_Task instructions:_ The required output is the stretch from the line containing "Source code" through the line containing "A open-source tool" in the records below, unaltered and with no pictures.

_Recorded data:_
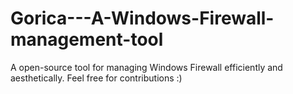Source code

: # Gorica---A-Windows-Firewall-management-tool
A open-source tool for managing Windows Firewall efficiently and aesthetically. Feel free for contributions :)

---

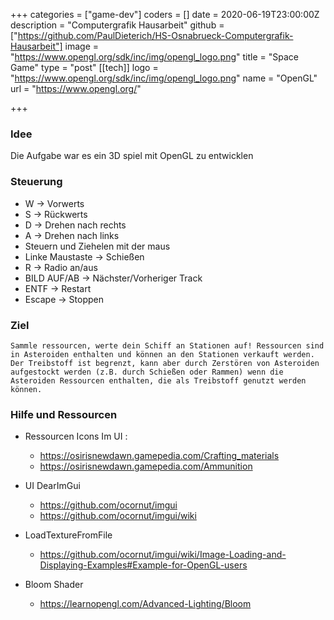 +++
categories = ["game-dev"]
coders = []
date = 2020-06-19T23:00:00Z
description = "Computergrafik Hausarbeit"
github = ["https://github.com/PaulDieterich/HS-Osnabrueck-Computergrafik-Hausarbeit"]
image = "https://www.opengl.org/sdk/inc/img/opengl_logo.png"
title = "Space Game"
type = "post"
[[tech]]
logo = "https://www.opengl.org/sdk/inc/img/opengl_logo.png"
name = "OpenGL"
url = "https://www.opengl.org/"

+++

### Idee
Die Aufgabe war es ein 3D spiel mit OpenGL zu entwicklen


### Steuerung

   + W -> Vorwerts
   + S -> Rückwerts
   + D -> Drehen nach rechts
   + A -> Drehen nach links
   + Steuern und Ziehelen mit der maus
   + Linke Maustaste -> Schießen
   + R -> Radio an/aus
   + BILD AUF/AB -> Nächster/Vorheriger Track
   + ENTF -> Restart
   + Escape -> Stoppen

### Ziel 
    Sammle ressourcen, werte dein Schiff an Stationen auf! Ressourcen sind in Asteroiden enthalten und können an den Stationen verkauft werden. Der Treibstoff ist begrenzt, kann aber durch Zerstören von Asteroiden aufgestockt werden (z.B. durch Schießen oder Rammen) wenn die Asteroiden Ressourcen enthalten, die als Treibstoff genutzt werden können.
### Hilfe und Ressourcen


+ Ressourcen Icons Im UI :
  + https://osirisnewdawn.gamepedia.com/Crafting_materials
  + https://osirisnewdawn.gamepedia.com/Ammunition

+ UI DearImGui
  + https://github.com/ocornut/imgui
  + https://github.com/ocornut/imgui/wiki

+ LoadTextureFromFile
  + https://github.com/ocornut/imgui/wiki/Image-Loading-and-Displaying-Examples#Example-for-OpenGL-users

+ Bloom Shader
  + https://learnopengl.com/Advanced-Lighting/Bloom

_Final answer:_
Source code

: # Gorica---A-Windows-Firewall-management-tool
A open-source tool for managing Windows Firewall efficiently and aesthetically. Feel free for contributions :)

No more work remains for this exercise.